Strain Differences in Alcohol Preference of Guinea Pigs and Experimental Manipulation of Preference by Forced Alcohol Consumption
The study of the determinants of alcoholism, one of the most perplexing diseases of mankind, entered its most fruitful era of discovery in the laboratory of the animal researcher. A pioneering study of the determinants of alcohol consumption by Richter (1940) indicated that laboratory rats show a preference for alcohol over water beginning at 1.8 per cent ethanol (v/v) solution, and continue to prefer alcohol over water up to a 6 per cent ethanol (v/v) solution. Richter made two important contributions to alcohol research which had broader implications than the presentation of an index of alcohol consumption in rats.

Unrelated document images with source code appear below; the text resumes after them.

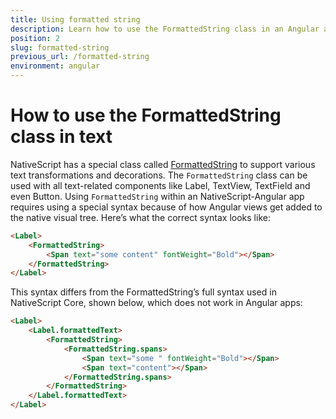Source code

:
 ```yaml
---
title: Using formatted string
description: Learn how to use the FormattedString class in an Angular app
position: 2
slug: formatted-string
previous_url: /formatted-string
environment: angular
---
```


# How to use the FormattedString class in text

NativeScript has a special class called [FormattedString](http://docs.nativescript.org/api-reference/classes/_text_formatted_string_.formattedstring.html) to support various text transformations and decorations. The `FormattedString` class can be used with all text-related components like Label, TextView, TextField and even Button. Using `FormattedString` within an NativeScript-Angular app requires using a special syntax because of how Angular views get added to the native visual tree. Here’s what the correct syntax looks like:

```HTML
<Label>
    <FormattedString>
        <Span text="some content" fontWeight="Bold"></Span>
    </FormattedString>
</Label>
```

This syntax differs from the FormattedString’s full syntax used in NativeScript Core, shown below, which does not work in Angular apps:

```HTML
<Label>
    <Label.formattedText>
        <FormattedString>
            <FormattedString.spans>
                <Span text="some " fontWeight="Bold"></Span>
                <Span text="content"></Span>
            </FormattedString.spans>
        </FormattedString>
    </Label.formattedText>
</Label>
```
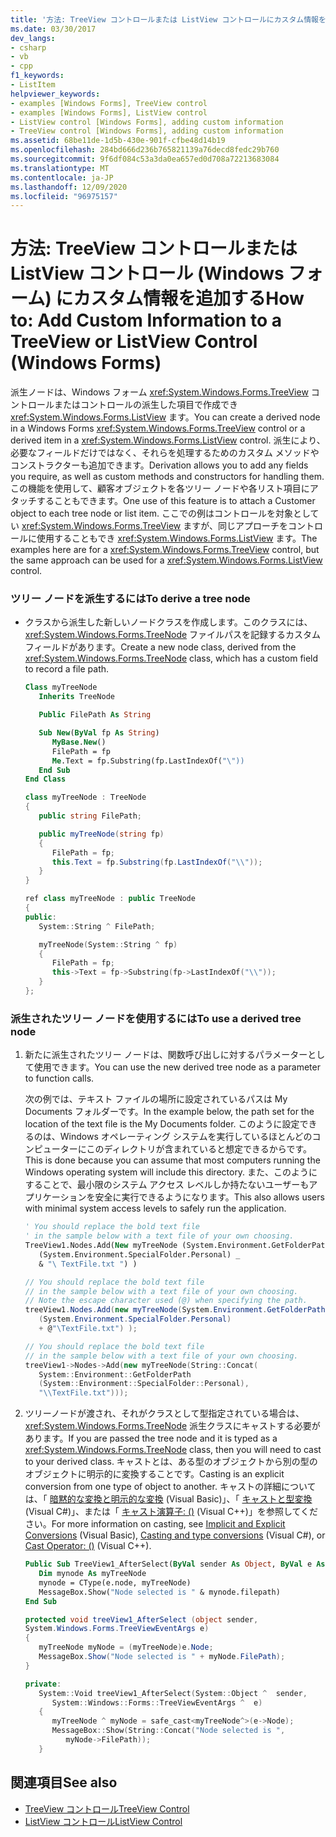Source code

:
 ```yaml
---
title: '方法: TreeView コントロールまたは ListView コントロールにカスタム情報を追加する'
ms.date: 03/30/2017
dev_langs:
- csharp
- vb
- cpp
f1_keywords:
- ListItem
helpviewer_keywords:
- examples [Windows Forms], TreeView control
- examples [Windows Forms], ListView control
- ListView control [Windows Forms], adding custom information
- TreeView control [Windows Forms], adding custom information
ms.assetid: 68be11de-1d5b-430e-901f-cfbe48d14b19
ms.openlocfilehash: 284bd666d236b765821139a76decd8fedc29b760
ms.sourcegitcommit: 9f6df084c53a3da0ea657ed0d708a72213683084
ms.translationtype: MT
ms.contentlocale: ja-JP
ms.lasthandoff: 12/09/2020
ms.locfileid: "96975157"
---
```

# <a name="how-to-add-custom-information-to-a-treeview-or-listview-control-windows-forms"></a><span data-ttu-id="d223c-102">方法: TreeView コントロールまたは ListView コントロール (Windows フォーム) にカスタム情報を追加する</span><span class="sxs-lookup"><span data-stu-id="d223c-102">How to: Add Custom Information to a TreeView or ListView Control (Windows Forms)</span></span>

<span data-ttu-id="d223c-103">派生ノードは、Windows フォーム <xref:System.Windows.Forms.TreeView> コントロールまたはコントロールの派生した項目で作成でき <xref:System.Windows.Forms.ListView> ます。</span><span class="sxs-lookup"><span data-stu-id="d223c-103">You can create a derived node in a Windows Forms <xref:System.Windows.Forms.TreeView> control or a derived item in a <xref:System.Windows.Forms.ListView> control.</span></span> <span data-ttu-id="d223c-104">派生により、必要なフィールドだけではなく、それらを処理するためのカスタム メソッドやコンストラクターも追加できます。</span><span class="sxs-lookup"><span data-stu-id="d223c-104">Derivation allows you to add any fields you require, as well as custom methods and constructors for handling them.</span></span> <span data-ttu-id="d223c-105">この機能を使用して、顧客オブジェクトを各ツリー ノードや各リスト項目にアタッチすることもできます。</span><span class="sxs-lookup"><span data-stu-id="d223c-105">One use of this feature is to attach a Customer object to each tree node or list item.</span></span> <span data-ttu-id="d223c-106">ここでの例はコントロールを対象としてい <xref:System.Windows.Forms.TreeView> ますが、同じアプローチをコントロールに使用することもでき <xref:System.Windows.Forms.ListView> ます。</span><span class="sxs-lookup"><span data-stu-id="d223c-106">The examples here are for a <xref:System.Windows.Forms.TreeView> control, but the same approach can be used for a <xref:System.Windows.Forms.ListView> control.</span></span>  
  
### <a name="to-derive-a-tree-node"></a><span data-ttu-id="d223c-107">ツリー ノードを派生するには</span><span class="sxs-lookup"><span data-stu-id="d223c-107">To derive a tree node</span></span>  
  
- <span data-ttu-id="d223c-108">クラスから派生した新しいノードクラスを作成します。このクラスには、 <xref:System.Windows.Forms.TreeNode> ファイルパスを記録するカスタムフィールドがあります。</span><span class="sxs-lookup"><span data-stu-id="d223c-108">Create a new node class, derived from the <xref:System.Windows.Forms.TreeNode> class, which has a custom field to record a file path.</span></span>  
  
    ```vb  
    Class myTreeNode  
       Inherits TreeNode  
  
       Public FilePath As String  
  
       Sub New(ByVal fp As String)  
          MyBase.New()  
          FilePath = fp  
          Me.Text = fp.Substring(fp.LastIndexOf("\"))  
       End Sub  
    End Class  
    ```  
  
    ```csharp  
    class myTreeNode : TreeNode  
    {  
       public string FilePath;  
  
       public myTreeNode(string fp)  
       {  
          FilePath = fp;  
          this.Text = fp.Substring(fp.LastIndexOf("\\"));  
       }  
    }  
    ```  
  
    ```cpp  
    ref class myTreeNode : public TreeNode  
    {  
    public:  
       System::String ^ FilePath;  
  
       myTreeNode(System::String ^ fp)  
       {  
          FilePath = fp;  
          this->Text = fp->Substring(fp->LastIndexOf("\\"));  
       }  
    };  
    ```  
  
### <a name="to-use-a-derived-tree-node"></a><span data-ttu-id="d223c-109">派生されたツリー ノードを使用するには</span><span class="sxs-lookup"><span data-stu-id="d223c-109">To use a derived tree node</span></span>  
  
1. <span data-ttu-id="d223c-110">新たに派生されたツリー ノードは、関数呼び出しに対するパラメーターとして使用できます。</span><span class="sxs-lookup"><span data-stu-id="d223c-110">You can use the new derived tree node as a parameter to function calls.</span></span>  
  
     <span data-ttu-id="d223c-111">次の例では、テキスト ファイルの場所に設定されているパスは My Documents フォルダーです。</span><span class="sxs-lookup"><span data-stu-id="d223c-111">In the example below, the path set for the location of the text file is the My Documents folder.</span></span> <span data-ttu-id="d223c-112">このように設定できるのは、Windows オペレーティング システムを実行しているほとんどのコンピューターにこのディレクトリが含まれていると想定できるからです。</span><span class="sxs-lookup"><span data-stu-id="d223c-112">This is done because you can assume that most computers running the Windows operating system will include this directory.</span></span> <span data-ttu-id="d223c-113">また、このようにすることで、最小限のシステム アクセス レベルしか持たないユーザーもアプリケーションを安全に実行できるようになります。</span><span class="sxs-lookup"><span data-stu-id="d223c-113">This also allows users with minimal system access levels to safely run the application.</span></span>  
  
    ```vb  
    ' You should replace the bold text file
    ' in the sample below with a text file of your own choosing.  
    TreeView1.Nodes.Add(New myTreeNode (System.Environment.GetFolderPath _  
       (System.Environment.SpecialFolder.Personal) _  
       & "\ TextFile.txt ") )  
    ```  
  
    ```csharp  
    // You should replace the bold text file
    // in the sample below with a text file of your own choosing.  
    // Note the escape character used (@) when specifying the path.  
    treeView1.Nodes.Add(new myTreeNode(System.Environment.GetFolderPath
       (System.Environment.SpecialFolder.Personal)
       + @"\TextFile.txt") );  
    ```  
  
    ```cpp  
    // You should replace the bold text file
    // in the sample below with a text file of your own choosing.  
    treeView1->Nodes->Add(new myTreeNode(String::Concat(  
       System::Environment::GetFolderPath  
       (System::Environment::SpecialFolder::Personal),  
       "\\TextFile.txt")));  
    ```  
  
2. <span data-ttu-id="d223c-114">ツリーノードが渡され、それがクラスとして型指定されている場合は、 <xref:System.Windows.Forms.TreeNode> 派生クラスにキャストする必要があります。</span><span class="sxs-lookup"><span data-stu-id="d223c-114">If you are passed the tree node and it is typed as a <xref:System.Windows.Forms.TreeNode> class, then you will need to cast to your derived class.</span></span> <span data-ttu-id="d223c-115">キャストとは、ある型のオブジェクトから別の型のオブジェクトに明示的に変換することです。</span><span class="sxs-lookup"><span data-stu-id="d223c-115">Casting is an explicit conversion from one type of object to another.</span></span> <span data-ttu-id="d223c-116">キャストの詳細については、「 [暗黙的な変換と明示的な変換](/dotnet/visual-basic/programming-guide/language-features/data-types/implicit-and-explicit-conversions) (Visual Basic)」、「 [キャストと型変換](/dotnet/csharp/programming-guide/types/casting-and-type-conversions) (Visual C#)」、または「 [キャスト演算子: ()](/cpp/cpp/cast-operator-parens) (Visual C++)」を参照してください。</span><span class="sxs-lookup"><span data-stu-id="d223c-116">For more information on casting, see [Implicit and Explicit Conversions](/dotnet/visual-basic/programming-guide/language-features/data-types/implicit-and-explicit-conversions) (Visual Basic), [Casting and type conversions](/dotnet/csharp/programming-guide/types/casting-and-type-conversions) (Visual C#), or [Cast Operator: ()](/cpp/cpp/cast-operator-parens) (Visual C++).</span></span>  
  
    ```vb  
    Public Sub TreeView1_AfterSelect(ByVal sender As Object, ByVal e As System.Windows.Forms.TreeViewEventArgs) Handles TreeView1.AfterSelect  
       Dim mynode As myTreeNode  
       mynode = CType(e.node, myTreeNode)  
       MessageBox.Show("Node selected is " & mynode.filepath)  
    End Sub  
    ```  
  
    ```csharp  
    protected void treeView1_AfterSelect (object sender,  
    System.Windows.Forms.TreeViewEventArgs e)  
    {  
       myTreeNode myNode = (myTreeNode)e.Node;  
       MessageBox.Show("Node selected is " + myNode.FilePath);  
    }  
    ```  
  
    ```cpp  
    private:  
       System::Void treeView1_AfterSelect(System::Object ^  sender,  
          System::Windows::Forms::TreeViewEventArgs ^  e)  
       {  
          myTreeNode ^ myNode = safe_cast<myTreeNode^>(e->Node);  
          MessageBox::Show(String::Concat("Node selected is ",
             myNode->FilePath));  
       }  
    ```  
  
## <a name="see-also"></a><span data-ttu-id="d223c-117">関連項目</span><span class="sxs-lookup"><span data-stu-id="d223c-117">See also</span></span>

- [<span data-ttu-id="d223c-118">TreeView コントロール</span><span class="sxs-lookup"><span data-stu-id="d223c-118">TreeView Control</span></span>](treeview-control-windows-forms.md)
- [<span data-ttu-id="d223c-119">ListView コントロール</span><span class="sxs-lookup"><span data-stu-id="d223c-119">ListView Control</span></span>](listview-control-windows-forms.md)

First, he hypothesized that the amount of alcohol consumed was determined by the nutritional needs of the organism, and, second, he pointed out that there existed a large degree of variation between the drinking habits of individual rats.

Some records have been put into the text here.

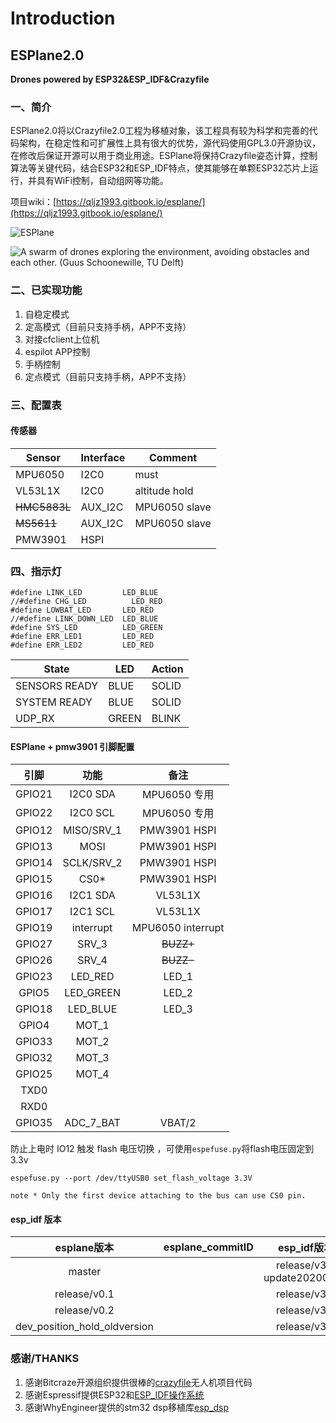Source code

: ﻿
# Introduction

## ESPlane2.0

**Drones powered by ESP32&ESP\_IDF&Crazyfile**

### 一、简介

ESPlane2.0将以Crazyfile2.0工程为移植对象，该工程具有较为科学和完善的代码架构，在稳定性和可扩展性上具有很大的优势，源代码使用GPL3.0开源协议，在修改后保证开源可以用于商业用途。ESPlane将保持Crazyfile姿态计算，控制算法等关键代码，结合ESP32和ESP\_IDF特点，使其能够在单颗ESP32芯片上运行，并具有WiFi控制，自动组网等功能。

项目wiki：[https://qljz1993.gitbook.io/esplane/](https://qljz1993.gitbook.io/esplane/)

![ESPlane](https://img-blog.csdnimg.cn/20191030202043361.jpg?x-oss-process=image/watermark,type_ZmFuZ3poZW5naGVpdGk,shadow_10,text_aHR0cHM6Ly9ibG9nLmNzZG4ubmV0L3FxXzIwNTE1NDYx,size_16,color_FFFFFF,t_70)

![A swarm of drones exploring the environment, avoiding obstacles and each other. \(Guus Schoonewille, TU Delft\)](https://img-blog.csdnimg.cn/20191030202634944.jpg?x-oss-process=image/watermark,type_ZmFuZ3poZW5naGVpdGk,shadow_10,text_aHR0cHM6Ly9ibG9nLmNzZG4ubmV0L3FxXzIwNTE1NDYx,size_16,color_FFFFFF,t_70)

### 二、已实现功能

1. 自稳定模式
2. 定高模式（目前只支持手柄，APP不支持）
3. 对接cfclient上位机 
4. espilot APP控制
5. 手柄控制
6. 定点模式（目前只支持手柄，APP不支持）


### 三、配置表

#### 传感器

| Sensor  | Interface | Comment |
|--|--|--|
| MPU6050 | I2C0 | must |
| VL53L1X | I2C0 | altitude hold  |
| ~~HMC5883L~~  | AUX_I2C | MPU6050 slave |
| ~~MS5611~~  | AUX_I2C | MPU6050 slave |
|PMW3901|	HSPI | | 

### 四、指示灯


```
#define LINK_LED         LED_BLUE
//#define CHG_LED          LED_RED
#define LOWBAT_LED       LED_RED
//#define LINK_DOWN_LED  LED_BLUE
#define SYS_LED          LED_GREEN 
#define ERR_LED1         LED_RED
#define ERR_LED2         LED_RED
```

| State | LED | Action |
|--|--|--|
|SENSORS READY|BLUE|SOLID|
|SYSTEM READY|BLUE|SOLID|
|UDP_RX|GREEN|BLINK|


#### ESPlane + pmw3901 引脚配置

| 引脚 | 功能 | 备注 |
| :---: | :---: | :---: |
| GPIO21 | I2C0 SDA | MPU6050 专用|
| GPIO22 | I2C0 SCL | MPU6050 专用|
| GPIO12 | MISO/SRV\_1 | PMW3901 HSPI |
| GPIO13 | MOSI | PMW3901 HSPI  |
| GPIO14 | SCLK/SRV\_2 | PMW3901 HSPI |
| GPIO15 | CS0* | PMW3901 HSPI  |
| GPIO16 | I2C1 SDA|VL53L1X|
| GPIO17 | I2C1 SCL |VL53L1X|
| GPIO19 | interrupt | MPU6050 interrupt |
| GPIO27 | SRV\_3 | ~~BUZZ+~~ |
| GPIO26 | SRV\_4 | ~~BUZZ-~~|
| GPIO23 | LED\_RED | LED\_1 |
| GPIO5 | LED\_GREEN | LED\_2 |
| GPIO18 | LED\_BLUE | LED\_3 |
| GPIO4 | MOT\_1 |  |
| GPIO33 | MOT\_2 |  |
| GPIO32 | MOT\_3 |  |
| GPIO25 | MOT\_4 |  |
| TXD0 |  |  |
| RXD0 |  |  |
| GPIO35 | ADC\_7\_BAT | VBAT/2 |

防止上电时 IO12 触发 flash 电压切换 ，可使用`espefuse.py`将flash电压固定到 3.3v

`espefuse.py --port /dev/ttyUSB0 set_flash_voltage 3.3V`

```note * Only the first device attaching to the bus can use CS0 pin.```

#### esp_idf 版本

|esplane版本|esplane_commitID|esp_idf版本|esp_idf_commitID|
| :---: | :---: | :---: | :---: |
|master||release/v3.3 update20200306|6f9a7264ce20c6132fbd8309112630d0eb490fe4|
|release/v0.1||release/v3.3|46b12a560a29fa6ade07800a4abe12a026183988|
|release/v0.2||release/v3.3|46b12a560a29fa6ade07800a4abe12a026183988|
|dev_position_hold_oldversion||release/v3.3|46b12a560a29fa6ade07800a4abe12a026183988|


### 感谢/THANKS

1. 感谢Bitcraze开源组织提供很棒的[crazyfile](https://www.bitcraze.io/%20)无人机项目代码
2. 感谢Espressif提供ESP32和[ESP\_IDF操作系统](https://docs.espressif.com/projects/esp-idf/en/latest/index.html)
3. 感谢WhyEngineer提供的stm32 dsp移植库[esp\_dsp](https://github.com/whyengineer/esp32-lin/tree/master/components/dsp_lib)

Interests in the study of alcoholism were given impetus by Williams and his co-workers (Williams, 1947; Williams, Berry & Beerstecher, 1949; Williams, 1951). They interpreted results of biochemical-genetic studies as indicating that the genetic development of each individual, as it affects metabolism and enzymatic patterns, is distinctly different from every other individual. Williams et al. (1949) dealt with alcoholism as a "genetotrophic" disease, implying an interaction between genetic and nutritional factors in the etiology of alcoholism. Individual differences in dietary needs, metabolism, and consumption were taken as confirmation of their genetotrophic hypothesis. Further support of the significance of individual differences (Segovia-Riquelme, Vitale, Hegsted, & Mardones, 1956) came from a comparison of rats on a free-choice schedule. Rats which drank 4 to 10 grams of alcohol per kilo of body weight per day were grouped as drinkers (D), and those which drank less than 1 gram per kilo of body weight per day as non-drinkers (ND). Metabolism of alcohol was measured by the radioactivity of the carbon dioxide which was collected after injections of various doses of grams of alcohol per kilo of body weight. They found no differences in oxidation rate between D and ND groups. However, they did find individual variations which led to the acceptance of the genetotrophic concept.